__YOUR INSTRUCTIONS__
Leave out the pictures and print the rest of the entries exactly as they stand.

__Collected data__
******
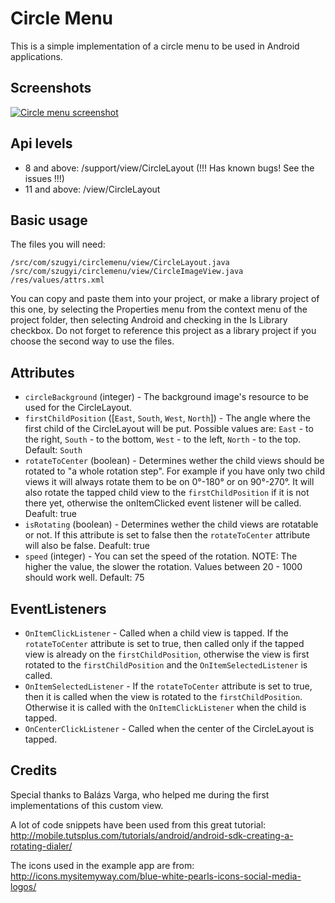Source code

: Circle Menu
==========
This is a simple implementation of a circle menu to be used in Android applications.

Screenshots
-----------
[![Circle menu screenshot](https://github.com/szugyi/CircleMenu/raw/master/screenshots/shot1.png)](#Screenshot)

Api levels
----------
- 8 and above: /support/view/CircleLayout (!!! Has known bugs! See the issues !!!)
- 11 and above: /view/CircleLayout

Basic usage
-----------
The files you will need:

	/src/com/szugyi/circlemenu/view/CircleLayout.java
	/src/com/szugyi/circlemenu/view/CircleImageView.java
	/res/values/attrs.xml

 You can copy and paste them into your project, or make a library project of this one, by selecting the Properties menu from the context menu of the project folder, then selecting Android and checking in the Is Library checkbox. Do not forget to reference this project as a library project if you choose the second way to use the files.

Attributes
-----------
 * `circleBackground` (integer) - The background image's resource to be used for the CircleLayout.
 * `firstChildPosition` ([`East`, `South`, `West`, `North`]) - The angle where the first child of the CircleLayout will be put. Possible values are: `East` - to the right, `South` - to the bottom, `West` - to the left, `North` - to the top. Default: `South`
 * `rotateToCenter` (boolean) - Determines wether the child views should be rotated to "a whole rotation step". For example if you have only two child views it will always rotate them to be on 0°-180° or on 90°-270°. It will also rotate the tapped child view to the `firstChildPosition` if it is not there yet, otherwise the onItemClicked event listener will be called. Deafult: true
 * `isRotating` (boolean) - Determines wether the child views are rotatable or not. If this attribute is set to false then the `rotateToCenter` attribute will also be false. Deafult: true
 * `speed` (integer) - You can set the speed of the rotation. NOTE: The higher the value, the slower the rotation. Values between 20 - 1000 should work well. Default: 75

EventListeners
--------------
* `OnItemClickListener` - Called when a child view is tapped. If the `rotateToCenter` attribute is set to true, then called only if the tapped view is already on the `firstChildPosition`, otherwise the view is first rotated to the `firstChildPosition` and the `OnItemSelectedListener` is called.
* `OnItemSelectedListener` - If the `rotateToCenter` attribute is set to true, then it is called when the view is rotated to the `firstChildPosition`. Otherwise it is called with the `OnItemClickListener` when the child is tapped.
* `OnCenterClickListener` - Called when the center of the CircleLayout is tapped.


Credits
-------
Special thanks to Balázs Varga, who helped me during the first implementations of this custom view.

A lot of code snippets have been used from this great tutorial:
http://mobile.tutsplus.com/tutorials/android/android-sdk-creating-a-rotating-dialer/

The icons used in the example app are from: http://icons.mysitemyway.com/blue-white-pearls-icons-social-media-logos/
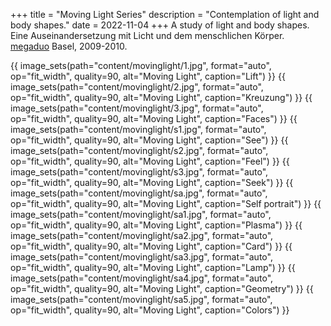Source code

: +++
title = "Moving Light Series"
description = "Contemplation of light and body shapes."
date = 2022-11-04
+++
A study of light and body shapes.  
Eine Auseinandersetzung mit Licht und dem menschlichen Körper.  
[megaduo](/megaduo) Basel, 2009-2010.

{{ image_sets(path="content/movinglight/1.jpg", format="auto", op="fit_width", quality=90, alt="Moving Light", caption="Lift") }}
{{ image_sets(path="content/movinglight/2.jpg", format="auto", op="fit_width", quality=90, alt="Moving Light", caption="Kreuzung") }}
{{ image_sets(path="content/movinglight/3.jpg", format="auto", op="fit_width", quality=90, alt="Moving Light", caption="Faces") }}
{{ image_sets(path="content/movinglight/s1.jpg", format="auto", op="fit_width", quality=90, alt="Moving Light", caption="See") }}
{{ image_sets(path="content/movinglight/s2.jpg", format="auto", op="fit_width", quality=90, alt="Moving Light", caption="Feel") }}
{{ image_sets(path="content/movinglight/s3.jpg", format="auto", op="fit_width", quality=90, alt="Moving Light", caption="Seek") }}
{{ image_sets(path="content/movinglight/sa.jpg", format="auto", op="fit_width", quality=90, alt="Moving Light", caption="Self portrait") }}
{{ image_sets(path="content/movinglight/sa1.jpg", format="auto", op="fit_width", quality=90, alt="Moving Light", caption="Plasma") }}
{{ image_sets(path="content/movinglight/sa2.jpg", format="auto", op="fit_width", quality=90, alt="Moving Light", caption="Card") }}
{{ image_sets(path="content/movinglight/sa3.jpg", format="auto", op="fit_width", quality=90, alt="Moving Light", caption="Lamp") }}
{{ image_sets(path="content/movinglight/sa4.jpg", format="auto", op="fit_width", quality=90, alt="Moving Light", caption="Geometry") }}
{{ image_sets(path="content/movinglight/sa5.jpg", format="auto", op="fit_width", quality=90, alt="Moving Light", caption="Colors") }}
******
__THE ANSWER__
Source code

: Circle Menu
==========
This is a simple implementation of a circle menu to be used in Android applications.

Screenshots
-----------
[![Circle menu screenshot](https://github.com/szugyi/CircleMenu/raw/master/screenshots/shot1.png)](#Screenshot)

Api levels
----------
- 8 and above: /support/view/CircleLayout (!!! Has known bugs! See the issues !!!)
- 11 and above: /view/CircleLayout

Basic usage
-----------
The files you will need:

	/src/com/szugyi/circlemenu/view/CircleLayout.java
	/src/com/szugyi/circlemenu/view/CircleImageView.java
	/res/values/attrs.xml

 You can copy and paste them into your project, or make a library project of this one, by selecting the Properties menu from the context menu of the project folder, then selecting Android and checking in the Is Library checkbox. Do not forget to reference this project as a library project if you choose the second way to use the files.

Attributes
-----------
 * `circleBackground` (integer) - The background image's resource to be used for the CircleLayout.
 * `firstChildPosition` ([`East`, `South`, `West`, `North`]) - The angle where the first child of the CircleLayout will be put. Possible values are: `East` - to the right, `South` - to the bottom, `West` - to the left, `North` - to the top. Default: `South`
 * `rotateToCenter` (boolean) - Determines wether the child views should be rotated to "a whole rotation step". For example if you have only two child views it will always rotate them to be on 0°-180° or on 90°-270°. It will also rotate the tapped child view to the `firstChildPosition` if it is not there yet, otherwise the onItemClicked event listener will be called. Deafult: true
 * `isRotating` (boolean) - Determines wether the child views are rotatable or not. If this attribute is set to false then the `rotateToCenter` attribute will also be false. Deafult: true
 * `speed` (integer) - You can set the speed of the rotation. NOTE: The higher the value, the slower the rotation. Values between 20 - 1000 should work well. Default: 75

EventListeners
--------------
* `OnItemClickListener` - Called when a child view is tapped. If the `rotateToCenter` attribute is set to true, then called only if the tapped view is already on the `firstChildPosition`, otherwise the view is first rotated to the `firstChildPosition` and the `OnItemSelectedListener` is called.
* `OnItemSelectedListener` - If the `rotateToCenter` attribute is set to true, then it is called when the view is rotated to the `firstChildPosition`. Otherwise it is called with the `OnItemClickListener` when the child is tapped.
* `OnCenterClickListener` - Called when the center of the CircleLayout is tapped.


Credits
-------
Special thanks to Balázs Varga, who helped me during the first implementations of this custom view.

A lot of code snippets have been used from this great tutorial:
http://mobile.tutsplus.com/tutorials/android/android-sdk-creating-a-rotating-dialer/

The icons used in the example app are from: http://icons.mysitemyway.com/blue-white-pearls-icons-social-media-logos/
Source code

: +++
title = "Moving Light Series"
description = "Contemplation of light and body shapes."
date = 2022-11-04
+++
A study of light and body shapes.  
Eine Auseinandersetzung mit Licht und dem menschlichen Körper.  
[megaduo](/megaduo) Basel, 2009-2010.

{{ image_sets(path="content/movinglight/1.jpg", format="auto", op="fit_width", quality=90, alt="Moving Light", caption="Lift") }}
{{ image_sets(path="content/movinglight/2.jpg", format="auto", op="fit_width", quality=90, alt="Moving Light", caption="Kreuzung") }}
{{ image_sets(path="content/movinglight/3.jpg", format="auto", op="fit_width", quality=90, alt="Moving Light", caption="Faces") }}
{{ image_sets(path="content/movinglight/s1.jpg", format="auto", op="fit_width", quality=90, alt="Moving Light", caption="See") }}
{{ image_sets(path="content/movinglight/s2.jpg", format="auto", op="fit_width", quality=90, alt="Moving Light", caption="Feel") }}
{{ image_sets(path="content/movinglight/s3.jpg", format="auto", op="fit_width", quality=90, alt="Moving Light", caption="Seek") }}
{{ image_sets(path="content/movinglight/sa.jpg", format="auto", op="fit_width", quality=90, alt="Moving Light", caption="Self portrait") }}
{{ image_sets(path="content/movinglight/sa1.jpg", format="auto", op="fit_width", quality=90, alt="Moving Light", caption="Plasma") }}
{{ image_sets(path="content/movinglight/sa2.jpg", format="auto", op="fit_width", quality=90, alt="Moving Light", caption="Card") }}
{{ image_sets(path="content/movinglight/sa3.jpg", format="auto", op="fit_width", quality=90, alt="Moving Light", caption="Lamp") }}
{{ image_sets(path="content/movinglight/sa4.jpg", format="auto", op="fit_width", quality=90, alt="Moving Light", caption="Geometry") }}
{{ image_sets(path="content/movinglight/sa5.jpg", format="auto", op="fit_width", quality=90, alt="Moving Light", caption="Colors") }}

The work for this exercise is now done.